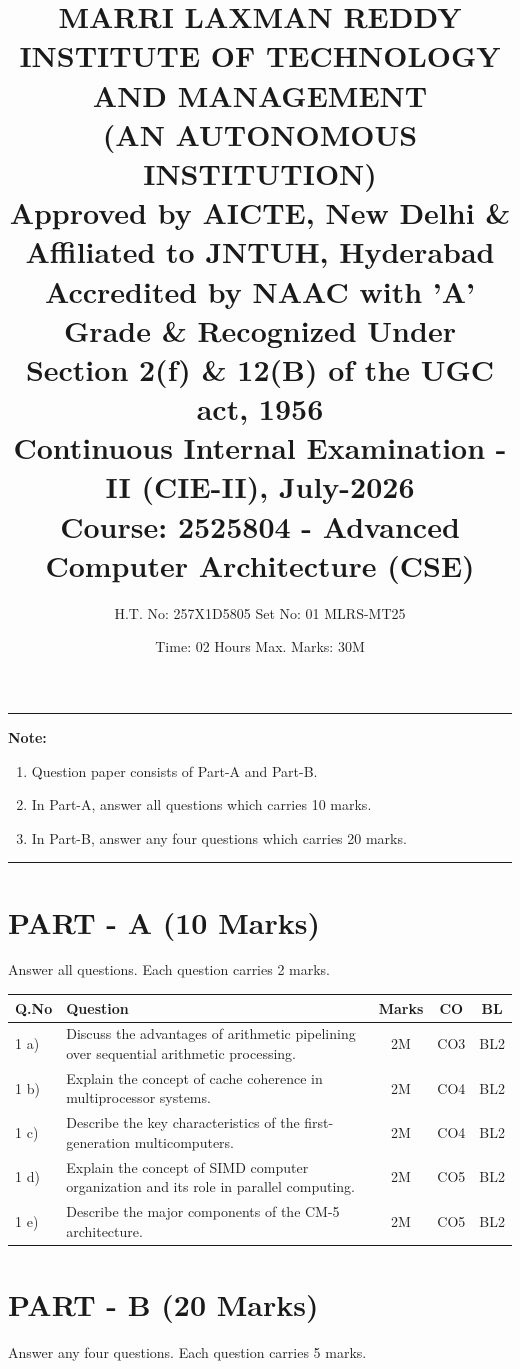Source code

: \documentclass[11pt, a4paper]{article}
\title{
    \large\bfseries MARRI LAXMAN REDDY INSTITUTE OF TECHNOLOGY AND MANAGEMENT \\
    \small\mdseries (AN AUTONOMOUS INSTITUTION) \\
    \footnotesize Approved by AICTE, New Delhi \& Affiliated to JNTUH, Hyderabad \\
    Accredited by NAAC with 'A' Grade \& Recognized Under Section 2(f) \& 12(B) of the UGC act, 1956 \\
    \vspace{0.4cm}
    \large Continuous Internal Examination - II (CIE-II), July-2026 \\
    \normalsize Course: 2525804 - Advanced Computer Architecture (CSE)
}
\author{H.T. No: 257X1D5805 \hfill Set No: 01 \hfill MLRS-MT25}
\date{Time: 02 Hours \hfill Max. Marks: 30M}
\begin{document}
\maketitle

\hrule
\vspace{0.2cm}
\noindent\textbf{Note:}
\begin{enumerate}
    \item Question paper consists of Part-A and Part-B.
    \item In Part-A, answer all questions which carries 10 marks.
    \item In Part-B, answer any four questions which carries 20 marks.
\end{enumerate}
\hrule
\vspace{0.4cm}

\section*{PART - A (10 Marks)}
\noindent Answer all questions. Each question carries 2 marks.

\begin{table}[htbp]
    \centering
    \begin{tabular}{lp{10cm}ccc}
        \toprule
        Q.No & Question & Marks & CO & BL \\
        \midrule
        1 a) & Discuss the advantages of arithmetic pipelining over sequential arithmetic processing. & 2M & CO3 & BL2 \\
        1 b) & Explain the concept of cache coherence in multiprocessor systems. & 2M & CO4 & BL2 \\
        1 c) & Describe the key characteristics of the first-generation multicomputers. & 2M & CO4 & BL2 \\
        1 d) & Explain the concept of SIMD computer organization and its role in parallel computing. & 2M & CO5 & BL2 \\
        1 e) & Describe the major components of the CM-5 architecture. & 2M & CO5 & BL2 \\
        \bottomrule
    \end{tabular}
\end{table}

\section*{PART - B (20 Marks)}
\noindent Answer any four questions. Each question carries 5 marks.
\end{document}
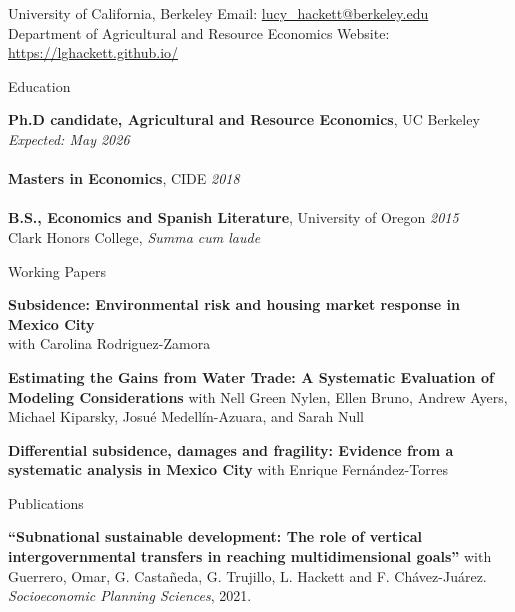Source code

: \documentclass{resume} %
\begin{document}
\begin{rSection}{}
University of California, Berkeley \hfill Email:  \href{mailto:lucy\_hackett@berkeley.edu}{lucy\_hackett@berkeley.edu}\\
Department of Agricultural and Resource Economics \hfill Website:  \href{https://lghackett.github.io/}{https://lghackett.github.io/}\\
\end{rSection}


\begin{rSection}{Education}

{\textbf{Ph.D candidate, Agricultural and Resource Economics}, UC Berkeley} \hfill {\em Expected: May 2026} \\
\\{\textbf{Masters in Economics}, CIDE} \hfill {\em 2018} \\
\\{\textbf{B.S., Economics and Spanish Literature}, University of Oregon} \hfill {\em 2015} 
\\Clark Honors College, \textit{Summa cum laude}   \hfill
\end{rSection}


\begin{rSection}{Working Papers}
\item \textbf{Subsidence: Environmental risk and housing market response in Mexico City} \\ with Carolina Rodriguez-Zamora
\item \textbf{Estimating the Gains from Water Trade: A Systematic Evaluation of Modeling Considerations} with Nell Green Nylen, Ellen Bruno, Andrew Ayers, Michael Kiparsky, Josué Medellín-Azuara, and Sarah Null
\item \textbf{Differential subsidence, damages and fragility: Evidence from a systematic analysis in Mexico City} with Enrique Fernández-Torres
\end{rSection}

\begin{rSection}{Publications}
\item \textbf{``Subnational sustainable development: The role of vertical intergovernmental transfers in reaching multidimensional goals''} with Guerrero, Omar, G. Castañeda, G. Trujillo, L. Hackett and F. Chávez-Juárez. \textit{Socioeconomic Planning Sciences}, 2021.
\end{rSection}
\end{document}
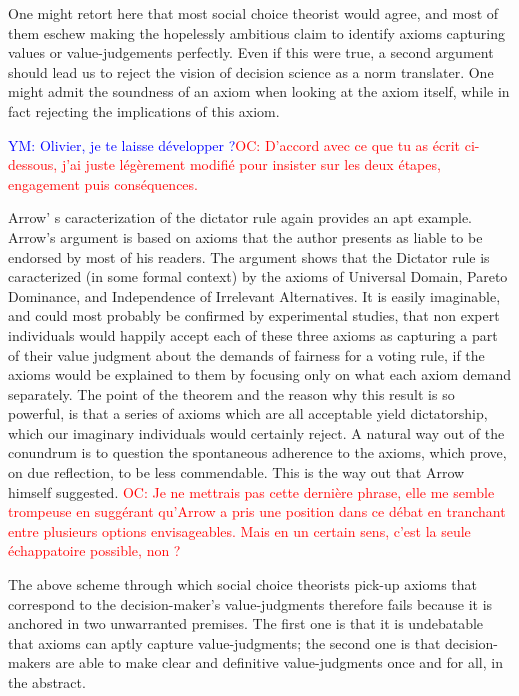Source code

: \documentclass[preprint,11pt]{elsarticle}
\newcommand{\commentYM}[1]{\textcolor{blue}{YM: #1}}
\newcommand{\commentOC}[1]{\textcolor{red}{OC: #1}}
\begin{document}
One might retort here that most social choice theorist would agree, and most of them eschew making the hopelessly ambitious claim to identify axioms capturing values or value-judgements perfectly. Even if this were true, a second argument should lead us to reject the vision of decision science as a norm translater. One might admit the soundness of an axiom when looking at the axiom itself, while in fact rejecting the implications of this axiom.

\commentYM{Olivier, je te laisse développer ?}\commentOC{D’accord avec ce que tu as écrit ci-dessous, j’ai juste légèrement modifié pour insister sur les deux étapes, engagement puis conséquences.}

Arrow' s  caracterization of the dictator rule \cite{arrow_social_2012} again provides an apt example. Arrow's argument is based on axioms that the author presents as liable to be endorsed by most of his readers. The argument shows that the Dictator rule is caracterized (in some formal context) by the axioms of Universal Domain, Pareto Dominance, and Independence of Irrelevant Alternatives. It is easily imaginable, and could most probably be confirmed by experimental studies, that non expert individuals would happily accept each of these three axioms as capturing a part of their value judgment about the demands of fairness for a voting rule, if the axioms would be explained to them by focusing only on what each axiom demand separately. The point of the theorem and the reason why this result is so powerful, is that a series of axioms which are all acceptable yield dictatorship, which our imaginary individuals would certainly reject. A natural way out of the conundrum is to question the spontaneous adherence to the axioms, which prove, on due reflection, to be less commendable. This is the way out that Arrow himself suggested. \commentOC{Je ne mettrais pas cette dernière phrase, elle me semble trompeuse en suggérant qu’Arrow a pris une position dans ce débat en tranchant entre plusieurs options envisageables. Mais en un certain sens, c’est la seule échappatoire possible, non ?}


The above scheme through which social choice theorists pick-up axioms that correspond to the decision-maker's value-judgments therefore fails because it is anchored in two unwarranted premises. The first one is that it is undebatable that axioms can aptly capture value-judgments; the second one is that decision-makers are able to make clear and definitive value-judgments once and for all, in the abstract.
\end{document}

+===+

In the entries above, please find the line with "Part-A and Part-B." and the line with "1 d) & Explain", then write out exactly those two lines and every line between them, and nothing more.

    \item Question paper consists of Part-A and Part-B.
    \item In Part-A, answer all questions which carries 10 marks.
    \item In Part-B, answer any four questions which carries 20 marks.
\end{enumerate}
\hrule
\vspace{0.4cm}

\section*{PART - A (10 Marks)}
\noindent Answer all questions. Each question carries 2 marks.

\begin{table}[htbp]
    \centering
    \begin{tabular}{lp{10cm}ccc}
        \toprule
        Q.No & Question & Marks & CO & BL \\
        \midrule
        1 a) & Discuss the advantages of arithmetic pipelining over sequential arithmetic processing. & 2M & CO3 & BL2 \\
        1 b) & Explain the concept of cache coherence in multiprocessor systems. & 2M & CO4 & BL2 \\
        1 c) & Describe the key characteristics of the first-generation multicomputers. & 2M & CO4 & BL2 \\
        1 d) & Explain the concept of SIMD computer organization and its role in parallel computing. & 2M & CO5 & BL2 \\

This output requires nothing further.